Sun Tzu Week 9: The Osprey Cries

Archive: Sun Tzu Washington Commanders

It is a beautiful day, Shaolin Redskins fans. The crisp breeze blows from the northwest and dries my laundry strung among the bamboo. It is wash day, but I am distracted by the movement of the troops in the valley below. Our host returns triumphant.

The Ol’ Ball Coach pulled some unusual lessons from Master Sun Tzu this week, but they were effective nevertheless:


Sun Tzu said:

“What is essential in war is victory, not prolonged operations.
And therefore the general who understands war is the Minister
of the people’s fate and arbiter of the nation’s destiny.”

Though it was painful for him, Spurrier in his heart of hearts knows that the only important statistic to come out of the Washington-Seattle game is the one that reads “14-3” in favor of the Redskins.
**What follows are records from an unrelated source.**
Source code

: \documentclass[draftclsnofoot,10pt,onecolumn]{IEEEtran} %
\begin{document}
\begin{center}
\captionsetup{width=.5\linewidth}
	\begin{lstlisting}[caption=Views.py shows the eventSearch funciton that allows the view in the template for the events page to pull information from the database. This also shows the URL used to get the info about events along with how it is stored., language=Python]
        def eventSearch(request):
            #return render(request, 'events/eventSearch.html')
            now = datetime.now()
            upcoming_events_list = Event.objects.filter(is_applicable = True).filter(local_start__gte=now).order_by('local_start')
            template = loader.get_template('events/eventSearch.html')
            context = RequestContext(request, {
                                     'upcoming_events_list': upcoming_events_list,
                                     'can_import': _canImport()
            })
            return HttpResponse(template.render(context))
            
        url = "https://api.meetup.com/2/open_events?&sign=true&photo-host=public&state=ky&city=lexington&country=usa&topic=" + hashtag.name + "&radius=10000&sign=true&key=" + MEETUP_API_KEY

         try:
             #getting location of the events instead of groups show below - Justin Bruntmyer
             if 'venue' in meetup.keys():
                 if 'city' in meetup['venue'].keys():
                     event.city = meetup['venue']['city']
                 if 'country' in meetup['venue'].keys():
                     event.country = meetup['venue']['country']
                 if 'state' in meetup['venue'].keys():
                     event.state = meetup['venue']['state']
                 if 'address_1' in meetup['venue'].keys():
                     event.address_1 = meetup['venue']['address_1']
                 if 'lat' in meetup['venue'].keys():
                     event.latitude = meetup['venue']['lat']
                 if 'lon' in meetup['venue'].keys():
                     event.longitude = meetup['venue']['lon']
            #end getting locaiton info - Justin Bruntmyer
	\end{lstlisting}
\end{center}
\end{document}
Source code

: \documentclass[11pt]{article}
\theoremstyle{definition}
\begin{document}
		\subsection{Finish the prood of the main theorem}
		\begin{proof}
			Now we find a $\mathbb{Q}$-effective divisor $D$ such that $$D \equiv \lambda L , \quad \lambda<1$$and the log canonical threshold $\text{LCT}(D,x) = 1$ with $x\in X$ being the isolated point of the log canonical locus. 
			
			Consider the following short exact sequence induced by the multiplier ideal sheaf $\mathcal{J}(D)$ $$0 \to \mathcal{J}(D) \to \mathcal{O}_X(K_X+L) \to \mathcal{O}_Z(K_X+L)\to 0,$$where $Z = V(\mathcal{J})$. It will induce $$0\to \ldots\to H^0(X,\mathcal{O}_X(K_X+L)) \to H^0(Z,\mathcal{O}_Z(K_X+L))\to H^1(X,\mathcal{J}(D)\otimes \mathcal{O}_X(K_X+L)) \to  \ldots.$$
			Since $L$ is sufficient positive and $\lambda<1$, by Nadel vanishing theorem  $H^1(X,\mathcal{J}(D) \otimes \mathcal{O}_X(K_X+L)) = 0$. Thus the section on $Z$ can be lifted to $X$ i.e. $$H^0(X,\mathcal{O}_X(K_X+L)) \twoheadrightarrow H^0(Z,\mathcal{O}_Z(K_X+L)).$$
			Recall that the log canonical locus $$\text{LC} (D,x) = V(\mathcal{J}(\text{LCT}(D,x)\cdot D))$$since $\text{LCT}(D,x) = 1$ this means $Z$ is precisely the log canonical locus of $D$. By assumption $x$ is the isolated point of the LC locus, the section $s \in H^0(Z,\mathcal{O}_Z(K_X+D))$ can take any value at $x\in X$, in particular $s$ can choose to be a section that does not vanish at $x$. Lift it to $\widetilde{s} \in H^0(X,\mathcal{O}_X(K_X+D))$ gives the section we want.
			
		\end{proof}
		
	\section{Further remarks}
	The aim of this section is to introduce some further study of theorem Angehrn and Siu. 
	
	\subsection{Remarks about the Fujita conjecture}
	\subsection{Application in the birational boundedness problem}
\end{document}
It is certainly true that he didn’t come out of the college ranks to oversee solid defense and stolid rushing; he wants to see the ball in the air and points piling upon points. Right now, the Redskins are stumbling when it comes to building up the “prolonged operations” of establishing a consistent air game. But even more important to him than establishing air superiority–even more central to his essence as a coach and as a person–is getting the “W.” It’s why he plays the games.


Sun Tzu said:

“He who intimidates his neighbors wearies them by keeping them
constantly occupied, and makes them rush about by offering them
ostensible advantages.”

The Seahawks gained 84 yards on the ground. They got 240 yards through the air. The time of possession was 34:58 to 25:02, almost ten minutes in their favor. They were constantly involved in the game. They found gaps in the defense and advanced the ball. They appeared to find ostensible advantages. But they were never able to convert all that effort into points, and by game’s end the Seahawks were weary indeed. Weary of the taste of defeat.


Sun Tzu said:

“When I wish to avoid battle I may defend myself simply by drawing
a line on the ground; the enemy will be unable to attack me because
I divert him from going where he wishes.”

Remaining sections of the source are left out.